Your IRS Tax Appeal Rights
Are you in the middle of a disagreement with the IRS? One of the guaranteed rights for all taxpayers is the right to appeal. If you disagree with the IRS about the amount of your tax liability or about proposed collection actions, you have the right to ask the IRS Appeals Office to review your case.
During their contact with taxpayers, IRS employees are required to explain and protect these taxpayer rights, including the right to appeal. The IRS appeals system is for people who do not agree with the results of an examination of their tax returns or other adjustments to their tax liability. In addition to examinations, you can appeal many other things, including:
1. Collection actions such as liens, levies, seizures, installment agreement terminations and rejected offers-in-compromise,
2. Penalties and interest, and
3. Employment tax adjustments and the trust fund recovery penalty.

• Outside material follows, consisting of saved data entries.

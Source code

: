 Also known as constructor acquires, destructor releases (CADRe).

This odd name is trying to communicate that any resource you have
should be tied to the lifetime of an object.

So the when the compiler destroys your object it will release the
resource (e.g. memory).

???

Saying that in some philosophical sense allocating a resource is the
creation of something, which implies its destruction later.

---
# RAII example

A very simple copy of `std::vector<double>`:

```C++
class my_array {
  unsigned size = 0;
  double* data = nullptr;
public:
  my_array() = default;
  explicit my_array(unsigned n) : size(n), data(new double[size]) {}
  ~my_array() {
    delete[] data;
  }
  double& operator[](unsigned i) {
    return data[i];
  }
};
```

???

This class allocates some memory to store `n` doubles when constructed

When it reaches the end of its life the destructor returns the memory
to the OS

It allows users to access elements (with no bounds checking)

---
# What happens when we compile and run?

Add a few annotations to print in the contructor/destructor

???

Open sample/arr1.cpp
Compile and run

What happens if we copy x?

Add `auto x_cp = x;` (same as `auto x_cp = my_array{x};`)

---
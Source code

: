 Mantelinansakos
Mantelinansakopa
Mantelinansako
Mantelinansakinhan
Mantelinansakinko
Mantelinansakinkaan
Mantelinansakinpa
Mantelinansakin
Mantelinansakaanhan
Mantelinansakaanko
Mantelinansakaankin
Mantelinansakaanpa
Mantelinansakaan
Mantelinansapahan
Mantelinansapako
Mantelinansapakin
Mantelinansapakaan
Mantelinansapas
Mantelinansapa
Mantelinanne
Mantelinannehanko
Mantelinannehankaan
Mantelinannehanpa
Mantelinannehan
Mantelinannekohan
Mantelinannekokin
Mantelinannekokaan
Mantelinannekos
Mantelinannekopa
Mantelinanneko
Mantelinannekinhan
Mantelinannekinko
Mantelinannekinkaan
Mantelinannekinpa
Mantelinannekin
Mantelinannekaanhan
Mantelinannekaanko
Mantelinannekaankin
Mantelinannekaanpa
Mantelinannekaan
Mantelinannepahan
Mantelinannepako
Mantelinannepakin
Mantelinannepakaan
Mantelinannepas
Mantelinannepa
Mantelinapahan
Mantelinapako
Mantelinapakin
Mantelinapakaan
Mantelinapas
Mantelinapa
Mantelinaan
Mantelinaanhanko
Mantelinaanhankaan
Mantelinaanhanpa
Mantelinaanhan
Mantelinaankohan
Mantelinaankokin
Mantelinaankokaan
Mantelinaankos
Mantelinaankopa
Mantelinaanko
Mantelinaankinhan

Internal IRS Appeal conferences are informal meetings. The local Appeals Office, which is independent of the IRS office, can sometimes resolve an appeal by telephone or through correspondence.
The IRS also offers an option called Fast Track Mediation, during which an appeals or settlement officer attempts to help you and the IRS reach a mutually satisfactory solution. Most cases not docketed in court qualify for Fast Track Mediation. You may request Fast Track Mediation at the conclusion of an audit or collection determination, but prior to your request for a normal appeals hearing. Fast Track Mediation is meant to promote the early resolution of a dispute. It doesn’t eliminate or replace existing dispute resolution options, including your opportunity to request a conference with a manager or a hearing before Appeals. You may withdraw from the mediation process at any time.
When attending an informal meeting or pursuing mediation, you may represent yourself or you can be represented by an attorney, certified public accountant or individual enrolled to practice before the IRS.
If you and the IRS appeals officer cannot reach agreement, or if you prefer not to appeal within the IRS, in most cases you may take your disagreement to federal court. Usually, it is worth having a go at mediation before committing to an expensive and time-consuming court process.